#### Activity
Once the lines below holding the string "longer" are counted, give that number alone.

[Source texts of formatted documents]

+++

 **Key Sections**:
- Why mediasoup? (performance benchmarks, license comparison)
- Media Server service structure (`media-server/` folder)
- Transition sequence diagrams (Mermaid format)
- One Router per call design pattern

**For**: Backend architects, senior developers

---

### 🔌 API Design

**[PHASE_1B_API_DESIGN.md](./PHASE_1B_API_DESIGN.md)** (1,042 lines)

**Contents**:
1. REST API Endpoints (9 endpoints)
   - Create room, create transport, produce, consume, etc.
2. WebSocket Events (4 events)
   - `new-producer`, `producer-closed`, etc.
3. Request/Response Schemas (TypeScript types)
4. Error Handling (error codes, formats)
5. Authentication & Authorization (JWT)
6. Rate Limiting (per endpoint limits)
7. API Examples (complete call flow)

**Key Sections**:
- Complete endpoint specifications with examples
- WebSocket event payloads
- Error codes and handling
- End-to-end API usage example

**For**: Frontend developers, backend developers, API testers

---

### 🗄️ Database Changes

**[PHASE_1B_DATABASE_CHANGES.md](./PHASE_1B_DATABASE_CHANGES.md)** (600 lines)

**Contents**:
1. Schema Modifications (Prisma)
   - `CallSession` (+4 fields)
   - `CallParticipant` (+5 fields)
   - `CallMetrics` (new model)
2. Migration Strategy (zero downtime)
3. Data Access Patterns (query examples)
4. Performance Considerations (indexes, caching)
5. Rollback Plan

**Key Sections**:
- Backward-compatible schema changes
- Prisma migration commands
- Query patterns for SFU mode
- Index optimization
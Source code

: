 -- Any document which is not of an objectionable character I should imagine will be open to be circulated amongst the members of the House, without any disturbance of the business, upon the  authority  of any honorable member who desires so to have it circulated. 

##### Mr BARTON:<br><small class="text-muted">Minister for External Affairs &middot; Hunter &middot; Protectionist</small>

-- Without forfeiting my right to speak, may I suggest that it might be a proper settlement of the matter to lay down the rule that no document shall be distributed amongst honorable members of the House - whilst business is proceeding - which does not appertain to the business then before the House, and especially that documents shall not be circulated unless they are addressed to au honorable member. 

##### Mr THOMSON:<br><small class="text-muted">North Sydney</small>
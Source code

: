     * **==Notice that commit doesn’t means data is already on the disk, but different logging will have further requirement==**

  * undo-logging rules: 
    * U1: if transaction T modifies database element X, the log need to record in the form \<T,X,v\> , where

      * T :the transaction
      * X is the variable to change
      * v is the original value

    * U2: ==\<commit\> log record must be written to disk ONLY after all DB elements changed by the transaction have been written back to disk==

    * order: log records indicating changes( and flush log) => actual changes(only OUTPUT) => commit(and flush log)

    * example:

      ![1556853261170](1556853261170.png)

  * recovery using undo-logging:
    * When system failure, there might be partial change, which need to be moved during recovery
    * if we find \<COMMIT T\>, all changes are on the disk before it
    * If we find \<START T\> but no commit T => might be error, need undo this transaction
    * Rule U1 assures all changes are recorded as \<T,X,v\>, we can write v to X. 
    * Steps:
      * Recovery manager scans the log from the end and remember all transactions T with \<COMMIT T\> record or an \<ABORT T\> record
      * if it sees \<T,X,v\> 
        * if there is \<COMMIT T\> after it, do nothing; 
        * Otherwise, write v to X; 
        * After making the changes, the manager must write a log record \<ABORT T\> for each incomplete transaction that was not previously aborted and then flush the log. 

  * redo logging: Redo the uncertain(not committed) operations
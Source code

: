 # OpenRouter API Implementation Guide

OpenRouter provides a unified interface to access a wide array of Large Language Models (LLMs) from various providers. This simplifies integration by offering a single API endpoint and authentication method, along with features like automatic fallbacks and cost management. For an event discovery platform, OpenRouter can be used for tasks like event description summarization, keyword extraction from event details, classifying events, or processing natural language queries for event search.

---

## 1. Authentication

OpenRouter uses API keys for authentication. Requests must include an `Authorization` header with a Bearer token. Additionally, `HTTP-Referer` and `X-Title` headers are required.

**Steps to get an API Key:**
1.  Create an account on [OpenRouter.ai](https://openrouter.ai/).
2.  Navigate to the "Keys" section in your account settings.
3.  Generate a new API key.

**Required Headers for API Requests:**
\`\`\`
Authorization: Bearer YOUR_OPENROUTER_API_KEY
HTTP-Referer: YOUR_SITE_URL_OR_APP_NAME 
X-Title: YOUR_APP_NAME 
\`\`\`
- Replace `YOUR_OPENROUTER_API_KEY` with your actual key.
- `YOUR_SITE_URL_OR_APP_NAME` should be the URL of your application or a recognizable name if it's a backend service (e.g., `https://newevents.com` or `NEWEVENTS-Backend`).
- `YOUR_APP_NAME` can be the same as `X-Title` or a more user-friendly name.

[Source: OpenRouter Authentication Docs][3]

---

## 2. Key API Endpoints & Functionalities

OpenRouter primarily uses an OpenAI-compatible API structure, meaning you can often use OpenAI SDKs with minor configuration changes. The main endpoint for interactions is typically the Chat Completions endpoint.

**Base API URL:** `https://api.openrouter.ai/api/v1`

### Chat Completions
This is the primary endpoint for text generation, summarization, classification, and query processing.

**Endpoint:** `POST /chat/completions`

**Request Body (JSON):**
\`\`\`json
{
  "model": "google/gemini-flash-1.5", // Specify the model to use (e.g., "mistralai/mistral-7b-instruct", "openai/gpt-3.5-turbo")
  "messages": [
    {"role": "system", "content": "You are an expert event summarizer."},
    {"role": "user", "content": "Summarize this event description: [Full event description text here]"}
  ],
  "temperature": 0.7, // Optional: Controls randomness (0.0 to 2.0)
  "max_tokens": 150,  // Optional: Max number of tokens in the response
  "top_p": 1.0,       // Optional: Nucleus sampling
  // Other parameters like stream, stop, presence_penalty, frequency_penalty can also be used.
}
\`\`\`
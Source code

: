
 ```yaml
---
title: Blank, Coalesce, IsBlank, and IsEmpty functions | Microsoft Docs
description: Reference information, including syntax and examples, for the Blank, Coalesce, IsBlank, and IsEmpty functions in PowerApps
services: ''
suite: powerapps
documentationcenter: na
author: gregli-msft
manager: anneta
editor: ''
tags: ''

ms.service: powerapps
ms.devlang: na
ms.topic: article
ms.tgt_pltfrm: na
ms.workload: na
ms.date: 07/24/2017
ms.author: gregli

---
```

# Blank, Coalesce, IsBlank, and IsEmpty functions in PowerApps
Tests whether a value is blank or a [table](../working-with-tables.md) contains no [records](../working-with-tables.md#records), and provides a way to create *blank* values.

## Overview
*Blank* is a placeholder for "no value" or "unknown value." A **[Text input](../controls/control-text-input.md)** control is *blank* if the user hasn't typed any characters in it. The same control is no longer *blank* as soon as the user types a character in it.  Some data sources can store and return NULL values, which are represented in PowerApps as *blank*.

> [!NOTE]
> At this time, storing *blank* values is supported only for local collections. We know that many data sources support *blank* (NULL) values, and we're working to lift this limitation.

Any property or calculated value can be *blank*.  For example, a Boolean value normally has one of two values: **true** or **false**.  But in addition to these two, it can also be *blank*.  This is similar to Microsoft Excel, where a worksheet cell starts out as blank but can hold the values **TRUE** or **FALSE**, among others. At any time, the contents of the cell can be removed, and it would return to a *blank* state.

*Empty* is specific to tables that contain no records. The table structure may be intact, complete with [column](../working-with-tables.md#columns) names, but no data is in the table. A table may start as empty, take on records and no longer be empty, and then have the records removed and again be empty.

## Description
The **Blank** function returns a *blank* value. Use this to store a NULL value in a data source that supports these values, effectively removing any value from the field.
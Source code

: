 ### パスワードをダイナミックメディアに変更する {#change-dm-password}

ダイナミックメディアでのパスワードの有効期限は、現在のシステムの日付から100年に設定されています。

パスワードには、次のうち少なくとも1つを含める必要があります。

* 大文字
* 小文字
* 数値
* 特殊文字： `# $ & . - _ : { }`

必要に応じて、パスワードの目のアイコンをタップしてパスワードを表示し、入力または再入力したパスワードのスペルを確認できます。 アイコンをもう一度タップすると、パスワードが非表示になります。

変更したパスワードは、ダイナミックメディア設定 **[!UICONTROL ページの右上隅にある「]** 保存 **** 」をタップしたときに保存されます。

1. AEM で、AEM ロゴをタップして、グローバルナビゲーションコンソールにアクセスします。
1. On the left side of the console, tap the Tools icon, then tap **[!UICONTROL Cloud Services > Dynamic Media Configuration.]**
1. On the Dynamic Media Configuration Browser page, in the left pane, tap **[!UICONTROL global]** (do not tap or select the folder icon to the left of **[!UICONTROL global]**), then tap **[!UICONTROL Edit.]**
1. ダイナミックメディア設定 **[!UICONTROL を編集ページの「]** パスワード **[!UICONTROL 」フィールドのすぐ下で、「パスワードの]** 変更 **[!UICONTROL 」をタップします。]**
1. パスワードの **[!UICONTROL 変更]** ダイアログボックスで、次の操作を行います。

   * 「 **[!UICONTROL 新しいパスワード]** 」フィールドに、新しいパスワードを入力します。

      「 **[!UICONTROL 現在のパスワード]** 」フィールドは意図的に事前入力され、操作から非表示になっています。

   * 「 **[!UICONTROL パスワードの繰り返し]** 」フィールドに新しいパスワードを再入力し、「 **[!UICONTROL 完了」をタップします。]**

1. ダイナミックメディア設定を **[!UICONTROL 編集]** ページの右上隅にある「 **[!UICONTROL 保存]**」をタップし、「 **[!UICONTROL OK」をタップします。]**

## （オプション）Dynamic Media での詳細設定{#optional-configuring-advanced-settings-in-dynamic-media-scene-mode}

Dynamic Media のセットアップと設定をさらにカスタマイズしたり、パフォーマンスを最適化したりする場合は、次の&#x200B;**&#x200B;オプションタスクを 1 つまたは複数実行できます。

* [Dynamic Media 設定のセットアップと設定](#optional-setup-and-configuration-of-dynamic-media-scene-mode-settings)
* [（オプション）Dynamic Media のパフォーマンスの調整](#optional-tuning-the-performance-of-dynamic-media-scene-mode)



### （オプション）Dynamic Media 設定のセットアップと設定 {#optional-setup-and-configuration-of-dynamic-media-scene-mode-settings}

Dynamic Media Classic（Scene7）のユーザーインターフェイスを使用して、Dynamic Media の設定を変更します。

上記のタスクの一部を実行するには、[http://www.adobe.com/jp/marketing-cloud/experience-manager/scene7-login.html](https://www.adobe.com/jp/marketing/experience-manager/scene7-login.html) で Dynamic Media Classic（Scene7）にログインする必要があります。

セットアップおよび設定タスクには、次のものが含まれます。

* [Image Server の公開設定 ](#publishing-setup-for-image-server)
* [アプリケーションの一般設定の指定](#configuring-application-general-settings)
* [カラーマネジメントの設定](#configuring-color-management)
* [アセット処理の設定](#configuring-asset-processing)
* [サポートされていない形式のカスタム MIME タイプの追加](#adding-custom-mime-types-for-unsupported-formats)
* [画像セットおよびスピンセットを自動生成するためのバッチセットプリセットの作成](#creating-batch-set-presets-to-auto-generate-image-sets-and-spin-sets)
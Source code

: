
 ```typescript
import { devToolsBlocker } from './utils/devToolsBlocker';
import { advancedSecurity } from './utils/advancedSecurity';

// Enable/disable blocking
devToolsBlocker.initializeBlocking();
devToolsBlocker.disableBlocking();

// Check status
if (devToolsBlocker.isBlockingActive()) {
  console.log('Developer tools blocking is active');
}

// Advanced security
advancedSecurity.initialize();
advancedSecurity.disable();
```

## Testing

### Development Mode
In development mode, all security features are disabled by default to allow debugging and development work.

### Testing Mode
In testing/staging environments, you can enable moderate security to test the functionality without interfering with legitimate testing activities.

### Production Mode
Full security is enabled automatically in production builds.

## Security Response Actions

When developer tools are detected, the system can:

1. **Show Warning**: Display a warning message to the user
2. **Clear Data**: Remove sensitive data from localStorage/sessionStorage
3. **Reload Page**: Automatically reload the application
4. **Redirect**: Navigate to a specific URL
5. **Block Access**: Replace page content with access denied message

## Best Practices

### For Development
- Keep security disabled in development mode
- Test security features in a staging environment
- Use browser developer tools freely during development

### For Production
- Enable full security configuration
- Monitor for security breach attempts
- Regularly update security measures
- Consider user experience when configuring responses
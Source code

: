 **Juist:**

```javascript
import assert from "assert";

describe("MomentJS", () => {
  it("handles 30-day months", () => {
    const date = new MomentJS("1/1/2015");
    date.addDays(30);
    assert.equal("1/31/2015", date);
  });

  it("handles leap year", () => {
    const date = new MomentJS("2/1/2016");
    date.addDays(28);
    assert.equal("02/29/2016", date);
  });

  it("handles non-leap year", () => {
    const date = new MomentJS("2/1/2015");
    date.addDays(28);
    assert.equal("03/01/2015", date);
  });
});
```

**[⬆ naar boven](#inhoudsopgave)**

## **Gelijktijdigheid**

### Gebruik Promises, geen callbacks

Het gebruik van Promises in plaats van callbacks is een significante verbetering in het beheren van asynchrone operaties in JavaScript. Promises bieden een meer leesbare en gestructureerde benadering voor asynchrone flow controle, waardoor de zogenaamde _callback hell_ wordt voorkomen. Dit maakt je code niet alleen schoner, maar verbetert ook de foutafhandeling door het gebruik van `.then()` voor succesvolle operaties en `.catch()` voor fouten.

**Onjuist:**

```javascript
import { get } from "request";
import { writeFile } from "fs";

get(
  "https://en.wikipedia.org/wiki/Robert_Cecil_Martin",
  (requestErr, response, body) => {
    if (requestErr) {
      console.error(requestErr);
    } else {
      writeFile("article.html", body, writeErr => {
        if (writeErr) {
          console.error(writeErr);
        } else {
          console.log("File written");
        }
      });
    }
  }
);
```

+++

#### Solution to this exercise
2